*** Record extracts ***

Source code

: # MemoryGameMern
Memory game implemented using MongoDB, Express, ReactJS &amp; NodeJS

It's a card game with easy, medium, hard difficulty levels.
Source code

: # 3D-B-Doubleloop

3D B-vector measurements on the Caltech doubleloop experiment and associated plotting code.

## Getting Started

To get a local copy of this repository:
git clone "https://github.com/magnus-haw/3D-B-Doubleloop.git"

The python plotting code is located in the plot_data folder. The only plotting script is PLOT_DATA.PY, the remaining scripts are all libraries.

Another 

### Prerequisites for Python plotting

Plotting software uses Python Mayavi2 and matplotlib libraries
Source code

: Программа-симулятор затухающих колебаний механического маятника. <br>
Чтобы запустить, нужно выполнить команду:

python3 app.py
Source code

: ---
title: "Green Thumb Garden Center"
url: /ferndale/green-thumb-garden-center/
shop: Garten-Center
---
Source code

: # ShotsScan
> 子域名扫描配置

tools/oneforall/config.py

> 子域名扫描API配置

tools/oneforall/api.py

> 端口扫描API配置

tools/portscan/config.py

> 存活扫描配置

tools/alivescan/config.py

*** End of Record extracts ***
*** Record extracts ***

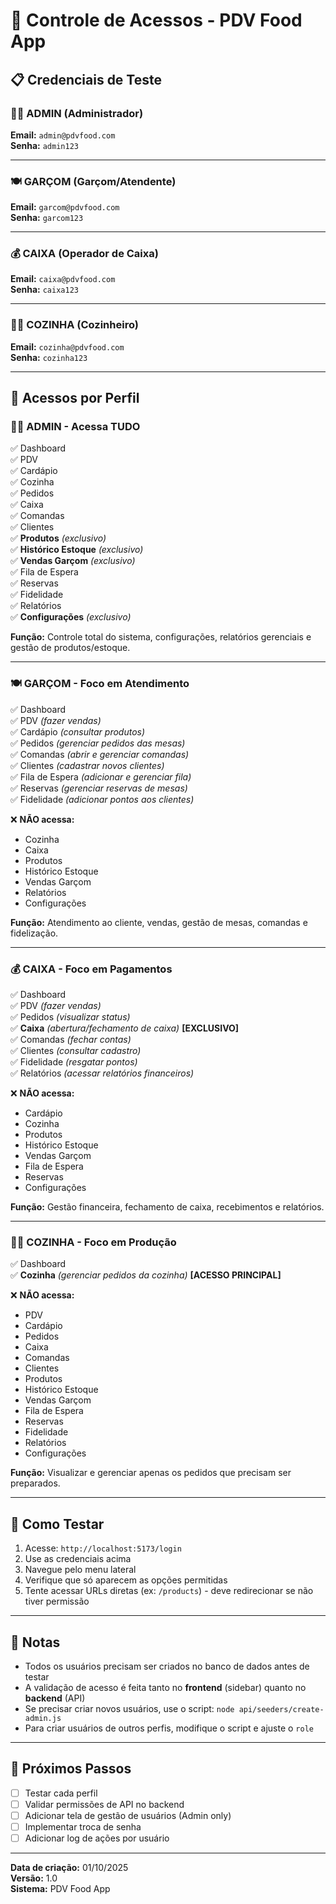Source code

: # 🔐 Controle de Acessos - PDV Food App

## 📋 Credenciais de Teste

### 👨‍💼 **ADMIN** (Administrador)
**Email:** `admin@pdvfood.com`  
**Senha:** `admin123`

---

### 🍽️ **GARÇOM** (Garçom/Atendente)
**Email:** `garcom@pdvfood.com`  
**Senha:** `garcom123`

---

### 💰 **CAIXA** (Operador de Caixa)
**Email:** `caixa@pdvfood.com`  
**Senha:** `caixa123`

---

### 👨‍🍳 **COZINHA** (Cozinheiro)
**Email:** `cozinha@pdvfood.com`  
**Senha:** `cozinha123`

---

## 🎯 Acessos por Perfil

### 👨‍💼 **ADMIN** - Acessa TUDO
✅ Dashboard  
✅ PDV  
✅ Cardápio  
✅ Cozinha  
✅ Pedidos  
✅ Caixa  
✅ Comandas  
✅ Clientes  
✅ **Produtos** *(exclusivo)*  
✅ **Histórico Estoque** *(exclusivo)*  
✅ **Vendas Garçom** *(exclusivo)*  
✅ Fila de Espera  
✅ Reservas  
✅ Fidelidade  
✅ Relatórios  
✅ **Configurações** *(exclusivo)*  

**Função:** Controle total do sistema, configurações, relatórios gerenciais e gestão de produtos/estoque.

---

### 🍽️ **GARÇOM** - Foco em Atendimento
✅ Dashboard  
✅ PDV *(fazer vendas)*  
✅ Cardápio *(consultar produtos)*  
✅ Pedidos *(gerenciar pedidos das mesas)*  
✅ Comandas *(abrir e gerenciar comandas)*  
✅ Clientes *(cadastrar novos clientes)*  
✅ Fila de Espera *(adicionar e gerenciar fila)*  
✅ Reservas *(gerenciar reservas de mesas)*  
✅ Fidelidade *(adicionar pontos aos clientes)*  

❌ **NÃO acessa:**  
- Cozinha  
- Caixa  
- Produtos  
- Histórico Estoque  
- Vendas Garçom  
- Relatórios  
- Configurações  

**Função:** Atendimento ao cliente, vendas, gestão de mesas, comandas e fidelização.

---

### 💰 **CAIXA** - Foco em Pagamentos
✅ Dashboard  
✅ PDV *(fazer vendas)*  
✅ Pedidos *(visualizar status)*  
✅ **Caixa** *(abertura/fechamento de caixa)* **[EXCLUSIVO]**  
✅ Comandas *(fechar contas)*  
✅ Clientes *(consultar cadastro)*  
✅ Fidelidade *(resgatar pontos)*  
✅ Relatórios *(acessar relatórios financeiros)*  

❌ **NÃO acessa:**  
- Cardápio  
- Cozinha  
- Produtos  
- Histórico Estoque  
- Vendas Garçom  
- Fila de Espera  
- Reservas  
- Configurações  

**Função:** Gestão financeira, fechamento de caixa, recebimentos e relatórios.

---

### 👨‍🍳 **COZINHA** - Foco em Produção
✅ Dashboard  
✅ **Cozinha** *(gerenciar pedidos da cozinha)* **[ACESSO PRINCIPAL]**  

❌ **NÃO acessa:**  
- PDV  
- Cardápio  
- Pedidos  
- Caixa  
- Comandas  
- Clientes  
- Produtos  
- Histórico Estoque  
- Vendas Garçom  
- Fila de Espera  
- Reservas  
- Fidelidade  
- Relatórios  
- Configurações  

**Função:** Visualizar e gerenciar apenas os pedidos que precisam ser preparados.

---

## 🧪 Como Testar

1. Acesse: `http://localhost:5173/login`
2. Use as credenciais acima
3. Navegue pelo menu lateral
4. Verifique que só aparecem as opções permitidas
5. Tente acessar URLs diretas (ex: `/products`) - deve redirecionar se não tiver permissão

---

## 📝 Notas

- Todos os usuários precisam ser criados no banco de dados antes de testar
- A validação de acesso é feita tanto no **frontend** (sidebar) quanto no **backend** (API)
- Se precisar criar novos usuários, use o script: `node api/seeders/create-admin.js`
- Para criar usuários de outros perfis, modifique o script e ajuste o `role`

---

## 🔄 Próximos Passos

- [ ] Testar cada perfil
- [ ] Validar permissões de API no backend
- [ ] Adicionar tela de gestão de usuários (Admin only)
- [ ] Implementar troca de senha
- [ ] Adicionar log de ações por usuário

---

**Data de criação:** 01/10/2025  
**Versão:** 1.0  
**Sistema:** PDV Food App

*** End of Record extracts ***

Exercise: Go through the data and count every line where the word "consultar" appears. Give only that count.

Solution: 2